The show's format is such that it features two restaurants each week in the initial phase of the competition as they are individually introduced and then compete against each other. This week, Dolce Italian squared off against Doma in Beverly Hills. The watch party drew other competing restaurants in a show of solidarity. R House's Rocco Carulli and the Federal's Ani Meinhold and Cesar Zapata were on hand to support their fellow Bravo-lebrities, as was Haven's Todd Erickson.

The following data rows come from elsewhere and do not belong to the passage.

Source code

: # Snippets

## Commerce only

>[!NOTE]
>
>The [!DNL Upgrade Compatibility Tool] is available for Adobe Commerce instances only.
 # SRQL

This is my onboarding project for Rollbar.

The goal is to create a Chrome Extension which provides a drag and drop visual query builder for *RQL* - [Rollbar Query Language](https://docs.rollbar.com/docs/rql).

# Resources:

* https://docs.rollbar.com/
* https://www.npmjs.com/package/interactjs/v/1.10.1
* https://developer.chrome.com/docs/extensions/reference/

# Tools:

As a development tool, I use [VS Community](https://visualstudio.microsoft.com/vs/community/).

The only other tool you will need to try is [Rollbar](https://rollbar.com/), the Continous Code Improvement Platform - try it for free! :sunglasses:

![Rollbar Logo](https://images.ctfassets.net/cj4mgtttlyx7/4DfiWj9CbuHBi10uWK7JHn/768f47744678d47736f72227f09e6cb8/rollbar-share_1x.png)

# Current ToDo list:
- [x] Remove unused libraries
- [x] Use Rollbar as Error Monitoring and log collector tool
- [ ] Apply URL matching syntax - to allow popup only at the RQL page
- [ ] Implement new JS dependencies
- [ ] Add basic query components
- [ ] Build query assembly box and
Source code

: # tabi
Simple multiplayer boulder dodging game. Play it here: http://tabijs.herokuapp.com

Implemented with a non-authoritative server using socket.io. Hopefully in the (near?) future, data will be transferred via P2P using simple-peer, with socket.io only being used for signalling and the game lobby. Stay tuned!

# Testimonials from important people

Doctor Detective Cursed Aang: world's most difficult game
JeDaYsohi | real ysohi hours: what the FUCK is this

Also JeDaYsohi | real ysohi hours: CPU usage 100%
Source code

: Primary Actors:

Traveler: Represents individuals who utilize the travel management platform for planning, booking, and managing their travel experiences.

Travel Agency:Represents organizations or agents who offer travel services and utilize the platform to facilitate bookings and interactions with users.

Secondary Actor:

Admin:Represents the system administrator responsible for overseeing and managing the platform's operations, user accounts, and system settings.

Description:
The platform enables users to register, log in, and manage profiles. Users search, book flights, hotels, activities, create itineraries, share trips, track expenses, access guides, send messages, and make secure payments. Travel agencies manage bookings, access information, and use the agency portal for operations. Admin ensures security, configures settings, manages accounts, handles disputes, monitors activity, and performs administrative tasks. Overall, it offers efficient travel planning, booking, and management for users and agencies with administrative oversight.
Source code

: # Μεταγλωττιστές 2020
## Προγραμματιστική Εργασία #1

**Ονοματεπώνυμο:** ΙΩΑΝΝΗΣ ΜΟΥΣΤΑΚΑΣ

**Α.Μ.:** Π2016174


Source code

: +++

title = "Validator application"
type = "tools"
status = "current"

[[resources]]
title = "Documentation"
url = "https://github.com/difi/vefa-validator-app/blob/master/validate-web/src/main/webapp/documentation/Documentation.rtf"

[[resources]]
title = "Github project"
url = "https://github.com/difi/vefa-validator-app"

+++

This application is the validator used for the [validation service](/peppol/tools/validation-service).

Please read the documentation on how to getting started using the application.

Judges Maggie Nemser and Jeffrey Zurofsky order at Dolce Italian.
Courtesy of Bravo
In a nutshell, the show sees executive producer (along with Gordon Ramsay) Tom Colicchio in much the same role as the one he plays in Top Chef. Serving as both mentor and judge (along with co-judges Maggie Nemser of BlackboardEats and Jeffrey Zurofsky, Colicchio's partner and cofounder of 'Wichcraft), the chef gives each team tips for survival while explaining the rules to them (and the viewers).
If you're thinking this is just another Top Chef spinoff, you're wrong. Instead of quickfire challenges, there are "tests," such as the initial pressure test, which requires each restaurant to cook and serve a complete meal, from seating till coffee service, for 30 diners in two hours. At first, it's a little slow and confusing -- like watching people play a game of cards in which you don't know the rules.
Top Chef fan favorite Nina Compton with Dolce GM Dean Tsakanikis.
Courtesy of Brustman Carrino
Instead of the fast pace of the original Bravo show that has become an incubator of sorts for many chefs (including Nina Compton, who was on hand at the viewing party), Best New Restaurat is a slow simmer of a watch and could be a fascinating case study of how a restaurant team works together or breaks down from lack of communication.
Last evening's initial episode showed us just that. As California's Doma's kitchen got swamped (mainly because of waiter Igor Nicolas' inability to stop performing for patrons and simply take their orders), chef Dustin Trani dug deep and pulled the kitchen staff together in am impressive display of leadership.
Similarly, Dolce Italian's high point was its precision both in the kitchen and at the front of the house, although Tom Colicchio noticed chef Paolo Dorigato stopped tasting dishes before they were sent out. That proved to be a detriment, with some diners complaining about the taste. Fortunately, GM Dean Tsakanikis went to every table, making good whenever necessary. In fact, the ultimate win for Dolce Italian could rest on Tsakanikis' shoulders. With competition between the two restaurants extremely close, it was the GM's thoughtful gesture to send over an extra plate of sweetbreads to a green-suited man in a purple hat that sent the Miami Beach restaurant over the top.
The Federal's Ani Meinhold and Cesar Zapata and Haven's Todd Erickson cheer Dolce on to victory.
Photo by Carina Ost
After the win, John Meadow, owner of LDV, which operates Dolce Italian, said, "We couldn't be more proud of our team. What's really special about this show is it really showcases the group effort required to create a successful restaurant. For our team to pull together a win is so special for Dolce and the entire LDV family.